If computer memory is a concern, you can also restrict the data to certain summary levels.

Happy data-diving!

--Matt

EDIT: the discussion forum messed up a couple things after posting. You'll have to copy the web links from the formatted message and paste them into the code to avoid the ellipses. The forum also put an extra couple characters in line 38: the start of the line should read `download.file("www2.census.gov`, followed by the full link you'll have to copy. Sorry for the inconvenience.

COPY/PASTE EVERYTHING BELOW THIS LINE

---------------------------------------------------------

library(tidyverse)
library(readxl)
library(janitor)

#############
### SETUP ###
#############

# download a state from www2.census.gov/.../

# put that ZIP file in this location:
census2020Dir <- "C:/data/dhc/"

# put the two-character state abbreviation here (for example, "mn" for Minnesota or "va" for Virginia)
st <- "mn"

# now unzip the contents of that ZIP file to some location specified below
# in this example, it would be "C:/data/dhc/mn2020.dhc/"
# and within that directory, there should be 45 data files: mngeo2020.dhc, mn000012020.dhc, mn000022020.dhc, ... mn000452020.dhc
census2020DirState <- paste0(census2020Dir, st, "2020.dhc/")

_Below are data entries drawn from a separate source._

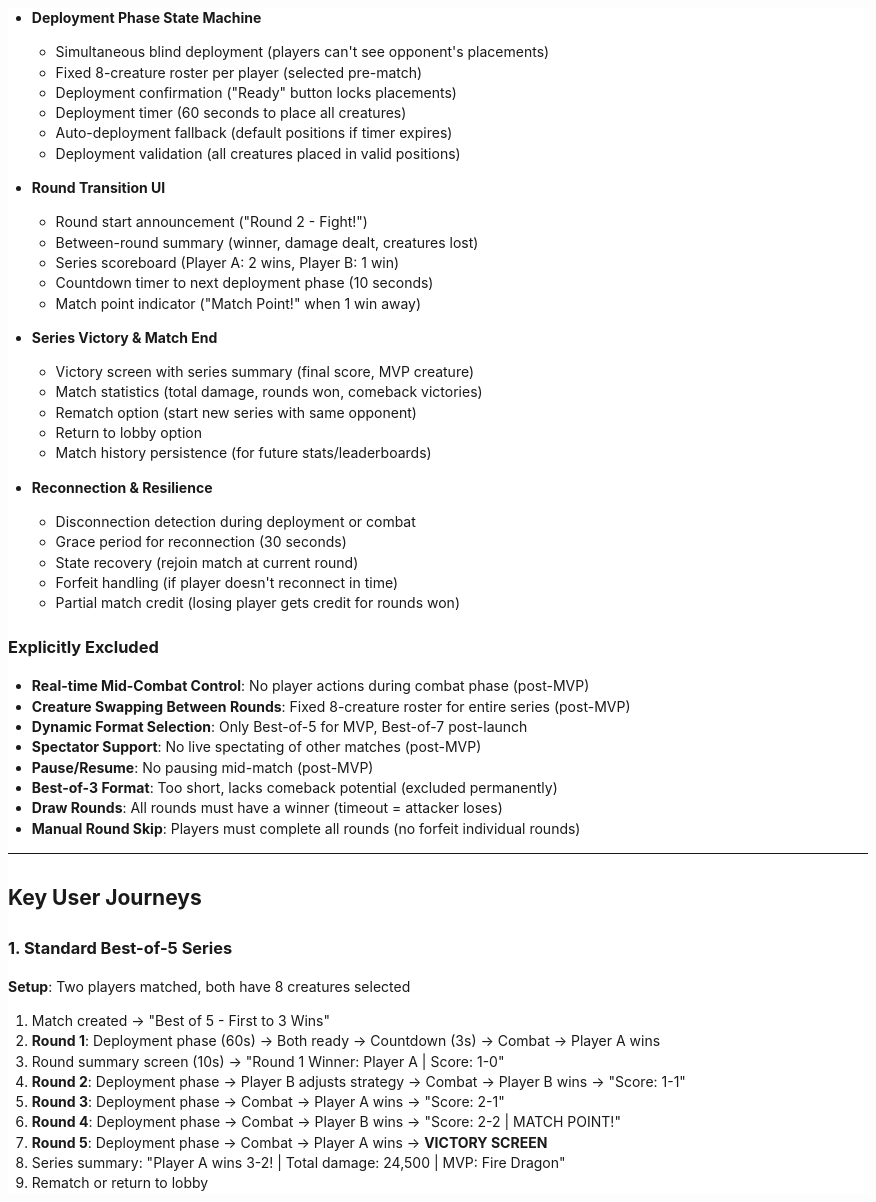 - **Deployment Phase State Machine**
  - Simultaneous blind deployment (players can't see opponent's placements)
  - Fixed 8-creature roster per player (selected pre-match)
  - Deployment confirmation ("Ready" button locks placements)
  - Deployment timer (60 seconds to place all creatures)
  - Auto-deployment fallback (default positions if timer expires)
  - Deployment validation (all creatures placed in valid positions)

- **Round Transition UI**
  - Round start announcement ("Round 2 - Fight!")
  - Between-round summary (winner, damage dealt, creatures lost)
  - Series scoreboard (Player A: 2 wins, Player B: 1 win)
  - Countdown timer to next deployment phase (10 seconds)
  - Match point indicator ("Match Point!" when 1 win away)

- **Series Victory & Match End**
  - Victory screen with series summary (final score, MVP creature)
  - Match statistics (total damage, rounds won, comeback victories)
  - Rematch option (start new series with same opponent)
  - Return to lobby option
  - Match history persistence (for future stats/leaderboards)

- **Reconnection & Resilience**
  - Disconnection detection during deployment or combat
  - Grace period for reconnection (30 seconds)
  - State recovery (rejoin match at current round)
  - Forfeit handling (if player doesn't reconnect in time)
  - Partial match credit (losing player gets credit for rounds won)

### Explicitly Excluded

- **Real-time Mid-Combat Control**: No player actions during combat phase (post-MVP)
- **Creature Swapping Between Rounds**: Fixed 8-creature roster for entire series (post-MVP)
- **Dynamic Format Selection**: Only Best-of-5 for MVP, Best-of-7 post-launch
- **Spectator Support**: No live spectating of other matches (post-MVP)
- **Pause/Resume**: No pausing mid-match (post-MVP)
- **Best-of-3 Format**: Too short, lacks comeback potential (excluded permanently)
- **Draw Rounds**: All rounds must have a winner (timeout = attacker loses)
- **Manual Round Skip**: Players must complete all rounds (no forfeit individual rounds)

---

## Key User Journeys

### 1. Standard Best-of-5 Series
**Setup**: Two players matched, both have 8 creatures selected
1. Match created → "Best of 5 - First to 3 Wins"
2. **Round 1**: Deployment phase (60s) → Both ready → Countdown (3s) → Combat → Player A wins
3. Round summary screen (10s) → "Round 1 Winner: Player A | Score: 1-0"
4. **Round 2**: Deployment phase → Player B adjusts strategy → Combat → Player B wins → "Score: 1-1"
5. **Round 3**: Deployment phase → Combat → Player A wins → "Score: 2-1"
6. **Round 4**: Deployment phase → Combat → Player B wins → "Score: 2-2 | MATCH POINT!"
7. **Round 5**: Deployment phase → Combat → Player A wins → **VICTORY SCREEN**
8. Series summary: "Player A wins 3-2! | Total damage: 24,500 | MVP: Fire Dragon"
9. Rematch or return to lobby
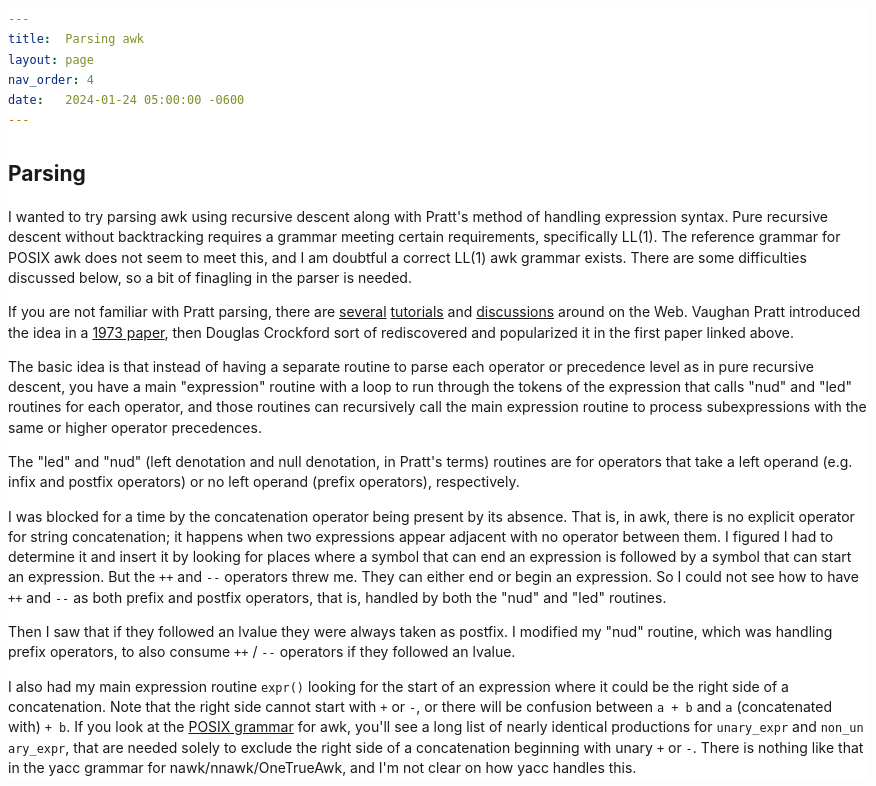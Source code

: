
 ```yaml
---
title:  Parsing awk
layout: page
nav_order: 4
date:   2024-01-24 05:00:00 -0600
---
```


## Parsing

I wanted to try parsing awk using recursive descent along with Pratt's method of handling expression syntax.
Pure recursive descent without backtracking requires a grammar meeting certain requirements, specifically LL(1).
The reference grammar for POSIX awk does not seem to meet this, and I am doubtful a correct LL(1) awk grammar exists.
There are some difficulties discussed below, so a bit of finagling in the parser is needed.


If you are not familiar with Pratt parsing, there are [several](https://crockford.com/javascript/tdop/tdop.html) [tutorials](https://journal.stuffwithstuff.com/2011/03/19/pratt-parsers-expression-parsing-made-easy/) and [discussions](https://eli.thegreenplace.net/2010/01/02/top-down-operator-precedence-parsing) around on the Web.
Vaughan Pratt introduced the idea in a [1973 paper](https://dl.acm.org/doi/10.1145/512927.512931), then Douglas Crockford sort of rediscovered and popularized it in the first paper linked above.

The basic idea is that instead of having a separate routine to parse each operator or precedence level as in pure recursive descent, you have a main "expression" routine with a loop to run through the tokens of the expression that calls "nud" and "led" routines for each operator, and those routines can recursively call the main expression routine to process subexpressions with the same or higher operator precedences.

The "led" and "nud" (left denotation and null denotation, in Pratt's terms) routines are for operators that take a left operand (e.g. infix and postfix operators) or no left operand (prefix operators), respectively.

I was blocked for a time by the concatenation operator being present by its absence.
That is, in awk, there is no explicit operator for string concatenation; it happens when two expressions appear adjacent with no operator between them.
I figured I had to determine it and insert it by looking for places where a symbol that can end an expression is followed by a symbol that can start an expression.
But the `++` and `--` operators threw me.
They can either end or begin an expression.
So I could not see how to have `++` and `--` as both prefix and postfix operators, that is, handled by both the "nud" and "led" routines. 

Then I saw that if they followed an lvalue they were always taken as postfix.
I modified my "nud" routine, which was handling prefix operators, to also consume `++` / `--` operators if they followed an lvalue.

I also had my main expression routine `expr()` looking for the start of an expression where it could be the right side of a concatenation.
Note that the right side cannot start with `+` or `-`, or there will be confusion between `a + b` and `a` (concatenated with) `+ b`.
If you look at the [POSIX grammar](https://pubs.opengroup.org/onlinepubs/9699919799/utilities/awk.html#tag_20_06_13_16) for awk, you'll see a long list of nearly identical productions for `unary_expr` and `non_unary_expr`, that are needed solely to exclude the right side of a concatenation beginning with unary `+` or `-`.
There is nothing like that in the yacc grammar for nawk/nnawk/OneTrueAwk, and I'm not clear on how yacc handles this.
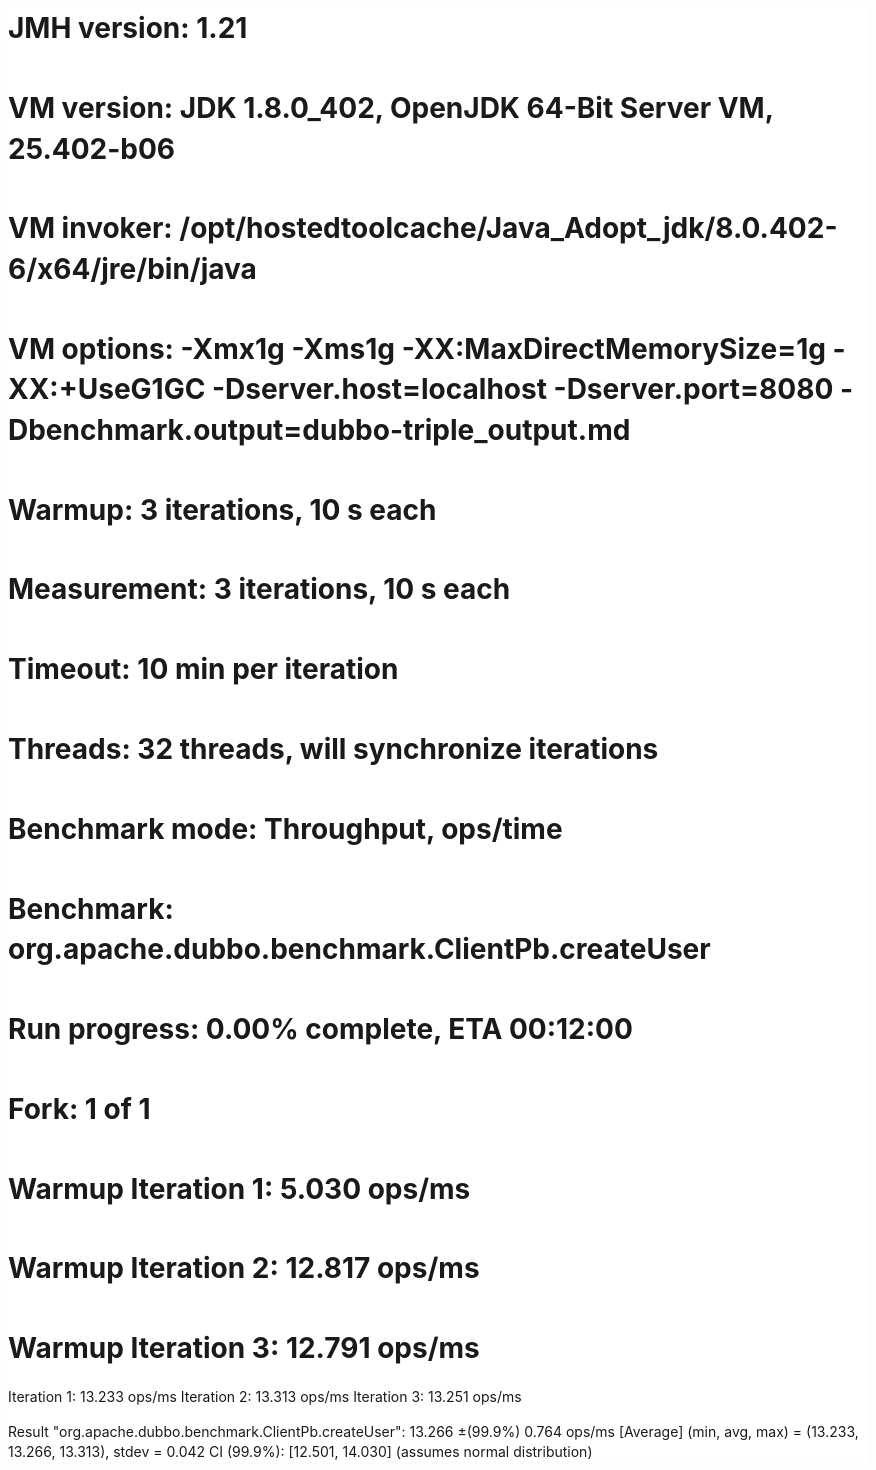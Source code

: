 # JMH version: 1.21
# VM version: JDK 1.8.0_402, OpenJDK 64-Bit Server VM, 25.402-b06
# VM invoker: /opt/hostedtoolcache/Java_Adopt_jdk/8.0.402-6/x64/jre/bin/java
# VM options: -Xmx1g -Xms1g -XX:MaxDirectMemorySize=1g -XX:+UseG1GC -Dserver.host=localhost -Dserver.port=8080 -Dbenchmark.output=dubbo-triple_output.md
# Warmup: 3 iterations, 10 s each
# Measurement: 3 iterations, 10 s each
# Timeout: 10 min per iteration
# Threads: 32 threads, will synchronize iterations
# Benchmark mode: Throughput, ops/time
# Benchmark: org.apache.dubbo.benchmark.ClientPb.createUser

# Run progress: 0.00% complete, ETA 00:12:00
# Fork: 1 of 1
# Warmup Iteration   1: 5.030 ops/ms
# Warmup Iteration   2: 12.817 ops/ms
# Warmup Iteration   3: 12.791 ops/ms
Iteration   1: 13.233 ops/ms
Iteration   2: 13.313 ops/ms
Iteration   3: 13.251 ops/ms


Result "org.apache.dubbo.benchmark.ClientPb.createUser":
  13.266 ±(99.9%) 0.764 ops/ms [Average]
  (min, avg, max) = (13.233, 13.266, 13.313), stdev = 0.042
  CI (99.9%): [12.501, 14.030] (assumes normal distribution)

# depending on what state you're reading and your computing resources, memory can be an issue
# so put the summary level(s) you want here
# (reading in only certain summary levels keeps you from running into memory limitations)
# excluding census blocks (summary level 100) in particular sharply reduces the amount of memory this will use
# this example just keeps counties (050), county subdivisions (060), tracts (140), block groups (150), and places (160)
# if you want all summary levels regardless, just comment out the next line
sumlev <- c("050", "060", "140", "150", "160")

########################
### GET COLUMN NAMES ###
########################
# The data files don't have header rows with the names of the columns, so those need to be derived from the table matrix documentation
# first, download that documentation
download.file("www2.census.gov/.../2020-dhc-table-matrix.xlsx",
              destfile = paste0(census2020Dir, "2020-dhc-table-matrix.xlsx"),
              mode = "wb",
              quiet = TRUE)

# read in the table segment info
# if you have trouble with the auto-download, just paste that link in the address bar of your browser, and manually download the file to the location assigned to `census2020Dir`
segmentInfo <- read_xlsx(paste0(census2020Dir, "2020-dhc-table-matrix.xlsx"),
                      sheet = "DHC Table_Segments") %>%
clean_names()

# manipulate the info in that file to get the correct cell names
segmentInfoProcessed <- segmentInfo %>%
uncount(weights = total_records, .id = "cellNum") %>%
mutate(TABLE_PREFIX = str_extract(table_id, "[A-Z]+"),
         TABLE_NUM = str_extract(table_id, "[0-9]+"),
         TABLE_SUFFIX = str_extract(table_id, "[A-Z]+$"),
         CELL_NUM = case_when(is.na(TABLE_SUFFIX) ~ str_pad(cellNum, 4, pad = "0"),
                              str_sub(TABLE_PREFIX, 1, 1) == "P" & str_length(TABLE_SUFFIX) == 1 ~ str_pad(cellNum, 3, pad = "0"),
                              str_sub(TABLE_PREFIX, 1, 1) == "P" & str_length(TABLE_SUFFIX) == 2 ~ str_pad(cellNum, 2, pad = "0"),
                              str_sub(TABLE_PREFIX, 1, 1) == "H" ~ str_pad(cellNum, 4, pad = "0")),
         COLNAME = str_c(TABLE_PREFIX, str_pad(TABLE_NUM, 3, pad = "0"), coalesce(TABLE_SUFFIX, ""), CELL_NUM))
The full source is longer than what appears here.